The Coddling of the American Mind
The Coddling of the American Mind by Jonathan Haidt and Greg Lukianoff was hailed by many as one of the best books of 2018. Based on their Atlantic article by the same name, the book discusses what has happened across college campuses in recent years in a succinct and substantive way. Haidt and Lukianoff focus readers’ attention on several negative trends in universities, and society at large, that have come to exist not because of any grand plan but rather because of detrimental cultural, political, and (most importantly) parenting issues. These often originate from good intentions, but have led to an increase in fragility among college students and recent graduates.

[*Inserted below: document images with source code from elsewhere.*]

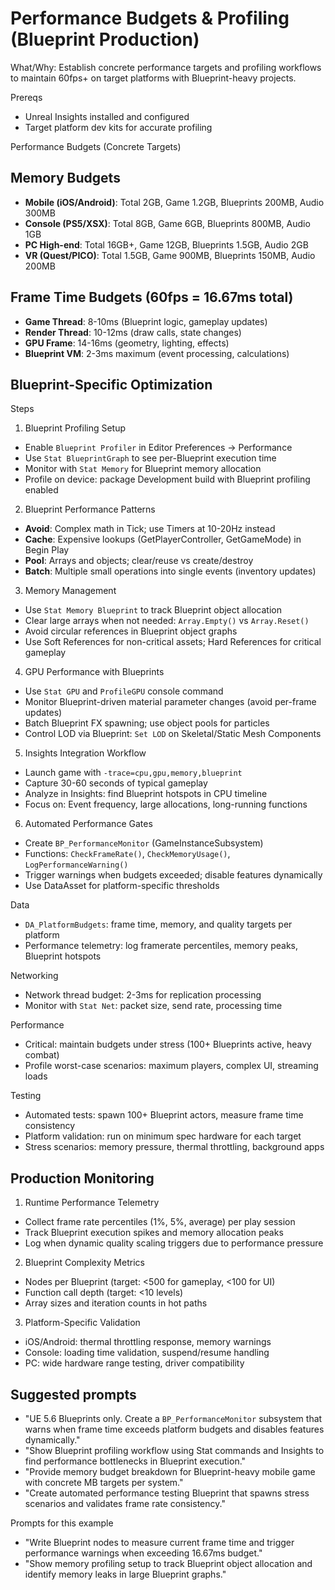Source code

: # Performance Budgets & Profiling (Blueprint Production)

What/Why: Establish concrete performance targets and profiling workflows to maintain 60fps+ on target platforms with Blueprint-heavy projects.

Prereqs

- Unreal Insights installed and configured
- Target platform dev kits for accurate profiling

Performance Budgets (Concrete Targets)

## Memory Budgets

- **Mobile (iOS/Android)**: Total 2GB, Game 1.2GB, Blueprints 200MB, Audio 300MB
- **Console (PS5/XSX)**: Total 8GB, Game 6GB, Blueprints 800MB, Audio 1GB
- **PC High-end**: Total 16GB+, Game 12GB, Blueprints 1.5GB, Audio 2GB
- **VR (Quest/PICO)**: Total 1.5GB, Game 900MB, Blueprints 150MB, Audio 200MB

## Frame Time Budgets (60fps = 16.67ms total)

- **Game Thread**: 8-10ms (Blueprint logic, gameplay updates)
- **Render Thread**: 10-12ms (draw calls, state changes)
- **GPU Frame**: 14-16ms (geometry, lighting, effects)
- **Blueprint VM**: 2-3ms maximum (event processing, calculations)

## Blueprint-Specific Optimization

Steps

1. Blueprint Profiling Setup

- Enable `Blueprint Profiler` in Editor Preferences → Performance
- Use `Stat BlueprintGraph` to see per-Blueprint execution time
- Monitor with `Stat Memory` for Blueprint memory allocation
- Profile on device: package Development build with Blueprint profiling enabled

2. Blueprint Performance Patterns

- **Avoid**: Complex math in Tick; use Timers at 10-20Hz instead
- **Cache**: Expensive lookups (GetPlayerController, GetGameMode) in Begin Play
- **Pool**: Arrays and objects; clear/reuse vs create/destroy
- **Batch**: Multiple small operations into single events (inventory updates)

3. Memory Management

- Use `Stat Memory Blueprint` to track Blueprint object allocation
- Clear large arrays when not needed: `Array.Empty()` vs `Array.Reset()`
- Avoid circular references in Blueprint object graphs
- Use Soft References for non-critical assets; Hard References for critical gameplay

4. GPU Performance with Blueprints

- Use `Stat GPU` and `ProfileGPU` console command
- Monitor Blueprint-driven material parameter changes (avoid per-frame updates)
- Batch Blueprint FX spawning; use object pools for particles
- Control LOD via Blueprint: `Set LOD` on Skeletal/Static Mesh Components

5. Insights Integration Workflow

- Launch game with `-trace=cpu,gpu,memory,blueprint`
- Capture 30-60 seconds of typical gameplay
- Analyze in Insights: find Blueprint hotspots in CPU timeline
- Focus on: Event frequency, large allocations, long-running functions

6. Automated Performance Gates

- Create `BP_PerformanceMonitor` (GameInstanceSubsystem)
- Functions: `CheckFrameRate()`, `CheckMemoryUsage()`, `LogPerformanceWarning()`
- Trigger warnings when budgets exceeded; disable features dynamically
- Use DataAsset for platform-specific thresholds

Data

- `DA_PlatformBudgets`: frame time, memory, and quality targets per platform
- Performance telemetry: log framerate percentiles, memory peaks, Blueprint hotspots

Networking

- Network thread budget: 2-3ms for replication processing
- Monitor with `Stat Net`: packet size, send rate, processing time

Performance

- Critical: maintain budgets under stress (100+ Blueprints active, heavy combat)
- Profile worst-case scenarios: maximum players, complex UI, streaming loads

Testing

- Automated tests: spawn 100+ Blueprint actors, measure frame time consistency
- Platform validation: run on minimum spec hardware for each target
- Stress scenarios: memory pressure, thermal throttling, background apps

## Production Monitoring

1. Runtime Performance Telemetry

- Collect frame rate percentiles (1%, 5%, average) per play session
- Track Blueprint execution spikes and memory allocation peaks
- Log when dynamic quality scaling triggers due to performance pressure

2. Blueprint Complexity Metrics

- Nodes per Blueprint (target: <500 for gameplay, <100 for UI)
- Function call depth (target: <10 levels)
- Array sizes and iteration counts in hot paths

3. Platform-Specific Validation

- iOS/Android: thermal throttling response, memory warnings
- Console: loading time validation, suspend/resume handling
- PC: wide hardware range testing, driver compatibility

## Suggested prompts

- "UE 5.6 Blueprints only. Create a `BP_PerformanceMonitor` subsystem that warns when frame time exceeds platform budgets and disables features dynamically."
- "Show Blueprint profiling workflow using Stat commands and Insights to find performance bottlenecks in Blueprint execution."
- "Provide memory budget breakdown for Blueprint-heavy mobile game with concrete MB targets per system."
- "Create automated performance testing Blueprint that spawns stress scenarios and validates frame rate consistency."

Prompts for this example

- "Write Blueprint nodes to measure current frame time and trigger performance warnings when exceeding 16.67ms budget."
- "Show memory profiling setup to track Blueprint object allocation and identify memory leaks in large Blueprint graphs."

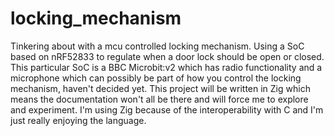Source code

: # locking_mechanism

Tinkering about with a mcu controlled locking mechanism. Using a SoC based on nRF52833 to regulate when a door lock should be open or closed. This particular SoC is a BBC Microbit:v2 which has radio functionality and a microphone which can possibly be part of how you control the locking mechanism, haven't decided yet. 
This project will be written in Zig which means the documentation won't all be there and will force me to explore and experiment. I'm using Zig because of the interoperability with C and I'm just really enjoying the language.
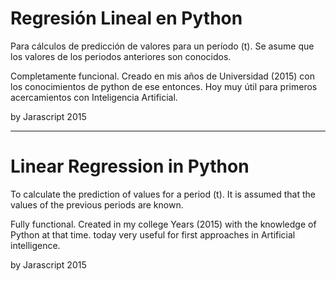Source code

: # Regresión Lineal en Python 

Para cálculos de predicción de valores para un período (t).
Se asume que los valores de los periodos anteriores son conocidos.

Completamente funcional. Creado en mis años de Universidad (2015) con los conocimientos de python de ese entonces. 
Hoy muy útil para primeros acercamientos con Inteligencia Artificial.

by Jarascript 2015

-----------------------------

# Linear Regression in Python

To calculate the prediction of values for a period (t). 
It is assumed that the values of the previous periods are known.

Fully functional. Created in my college Years (2015) with the knowledge of Python at that time. 
today very useful for first approaches in Artificial intelligence.

by Jarascript 2015
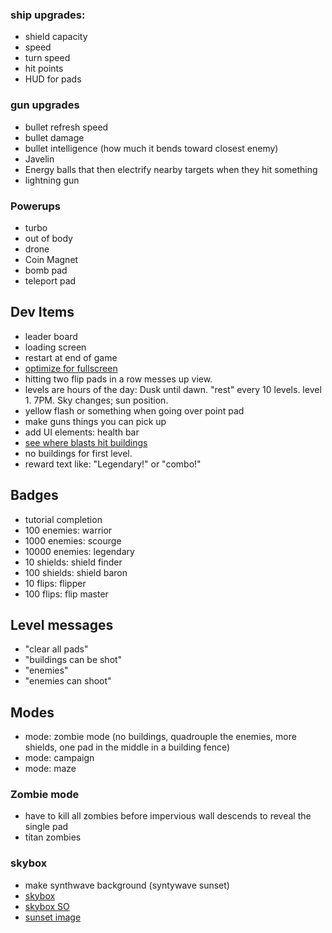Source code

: 

### ship upgrades:
* shield capacity
* speed
* turn speed
* hit points
* HUD for pads

### gun upgrades
* bullet refresh speed
* bullet damage
* bullet intelligence (how much it bends toward closest enemy)
* Javelin
* Energy balls that then electrify nearby targets when they hit something
* lightning gun

### Powerups
* turbo
* out of body
* drone
* Coin Magnet
* bomb pad
* teleport pad

## Dev Items
* leader board
* loading screen
* restart at end of game
* [optimize for fullscreen](http://www.onlywebpro.com/2015/07/19/optimizing-full-screen-mobile-web-app-for-ios/)
* hitting two flip pads in a row messes up view.
* levels are hours of the day:  Dusk until dawn.  "rest" every 10 levels. level 1.  7PM.  Sky changes; sun position.
* yellow flash or something when going over point pad
* make guns things you can pick up
* add UI elements: health bar
* [see where blasts hit buildings](https://stackoverflow.com/questions/11586527/converting-world-coordinates-to-screen-coordinates-in-three-js-using-projection)
* no buildings for first level.
* reward text like: "Legendary!" or "combo!"


## Badges
* tutorial completion
* 100 enemies: warrior
* 1000 enemies: scourge
* 10000 enemies: legendary
* 10 shields: shield finder
* 100 shields: shield baron
* 10 flips: flipper
* 100 flips: flip master

## Level messages
* "clear all pads"
* "buildings can be shot"
* "enemies"
* "enemies can shoot"

## Modes
* mode: zombie mode (no buildings, quadrouple the enemies, more shields, one pad in the middle in a building fence)
* mode: campaign
* mode: maze



### Zombie mode
* have to kill all zombies before impervious wall descends to reveal the single pad
* titan zombies

### skybox
* make synthwave background (syntywave sunset)
* [skybox](https://threejsfundamentals.org/threejs/lessons/threejs-backgrounds.html)
* [skybox SO](https://stackoverflow.com/questions/45443196/how-to-set-up-image-background-in-three-js)
* [sunset image](https://videohive.net/item/80s-synthwave-retro-hd/24080448)
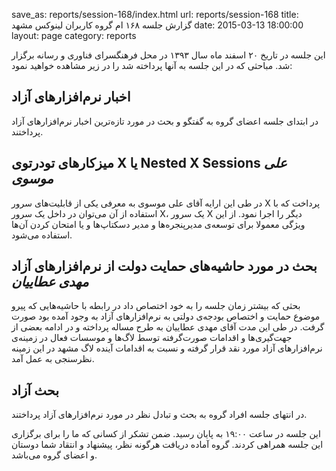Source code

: save_as: reports/session-168/index.html
url: reports/session-168
title: گزارش جلسه ۱۶۸ ام گروه کاربران لینوکس مشهد
date: 2015-03-13 18:00:00
layout: page
category: reports

این جلسه در تاریخ ۲۰ اسفند ماه سال ۱۳۹۳ در محل فرهنگسرای فناوری و رسانه برگزار شد. مباحثی که در این جلسه به آنها پرداخته شد را در زیر مشاهده خواهید نمود:

<!--more-->

## اخبار نرم‌افزارهای آزاد

در ابتدای جلسه اعضای گروه به گفتگو و بحث در مورد تازه‌ترین اخبار نرم‌افزارهای آزاد پرداختند.

## میزکارهای تودرتوی X یا Nested X Sessions *علی موسوی*

در طی این ارایه آقای علی موسوی به معرفی یکی از قابلیت‌های سرور X پرداخت که با استفاده از آن می‌توان در داخل یک سرور X، یک سرور X دیگر را اجرا نمود. از این ویژگی معمولا برای توسعه‌ی مدیرپنجره‌ها و مدیر دسکتاپ‌ها و یا امتحان کردن آن‌ها استفاده می‌شود.

## بحث در مورد حاشیه‌های حمایت دولت از نرم‌افزارهای آزاد *مهدی عطاییان*

بحثی که بیشتر زمان جلسه را به خود اختصاص داد در رابطه با حاشیه‌هایی که پیرو موضوع حمایت و اختصاص بودجه‌ی دولتی به نرم‌افزارهای آزاد به وجود آمده بود صورت گرفت. در طی این مدت آقای مهدی عطاییان به طرح مساله پرداخته و در ادامه بعضی از جهت‌گیری‌ها و اقدامات صورت‌گرفته توسط لاگ‌ها و موسسات فعال در زمینه‌ی نرم‌افزارهای آزاد مورد نقد قرار گرفته و نسبت به اقدامات آینده لاگ مشهد در این زمینه نظرسنجی به عمل آمد.

## بحث آزاد

در انتهای جلسه افراد گروه به بحث و تبادل نظر در مورد نرم‌افزارهای آزاد پرداختند.

این جلسه در ساعت ۱۹:۰۰ به پایان رسید. ضمن تشکر از کسانی که ما را برای برگزاری این جلسه همراهی کردند.
گروه آماده دریافت هرگونه نظر، پیشنهاد و انتقاد شما دوستان و اعضای گروه می‌باشد.
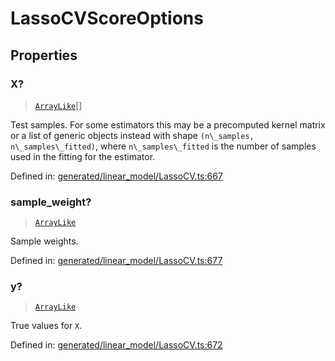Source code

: # LassoCVScoreOptions

## Properties

### X?

> [`ArrayLike`](../types/ArrayLike.md)[]

Test samples. For some estimators this may be a precomputed kernel matrix or a list of generic objects instead with shape `(n\_samples, n\_samples\_fitted)`, where `n\_samples\_fitted` is the number of samples used in the fitting for the estimator.

Defined in:  [generated/linear\_model/LassoCV.ts:667](https://github.com/transitive-bullshit/scikit-learn-ts/blob/b59c1ff/packages/sklearn/src/generated/linear_model/LassoCV.ts#L667)

### sample\_weight?

> [`ArrayLike`](../types/ArrayLike.md)

Sample weights.

Defined in:  [generated/linear\_model/LassoCV.ts:677](https://github.com/transitive-bullshit/scikit-learn-ts/blob/b59c1ff/packages/sklearn/src/generated/linear_model/LassoCV.ts#L677)

### y?

> [`ArrayLike`](../types/ArrayLike.md)

True values for `X`.

Defined in:  [generated/linear\_model/LassoCV.ts:672](https://github.com/transitive-bullshit/scikit-learn-ts/blob/b59c1ff/packages/sklearn/src/generated/linear_model/LassoCV.ts#L672)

The book discusses these issues in the context of three great untruths that are permeating university campuses and impacting the sense of agency among young Americans. These untruths are The Untruth of Fragility: What doesn’t kill you makes you weaker; the Untruth of Emotional Reasoning: Always trust your feelings, and the Untruth of Us Versus Them: Life is a battle between good people and evil people.
According to the authors:
These three Great Untruths — and the policies and political movements that draw on them — are causing problems for young people, universities, and, more generally, liberal democracies. To name just a few of these problems: Teen anxiety, depression, and suicide rates have risen sharply in the last few years.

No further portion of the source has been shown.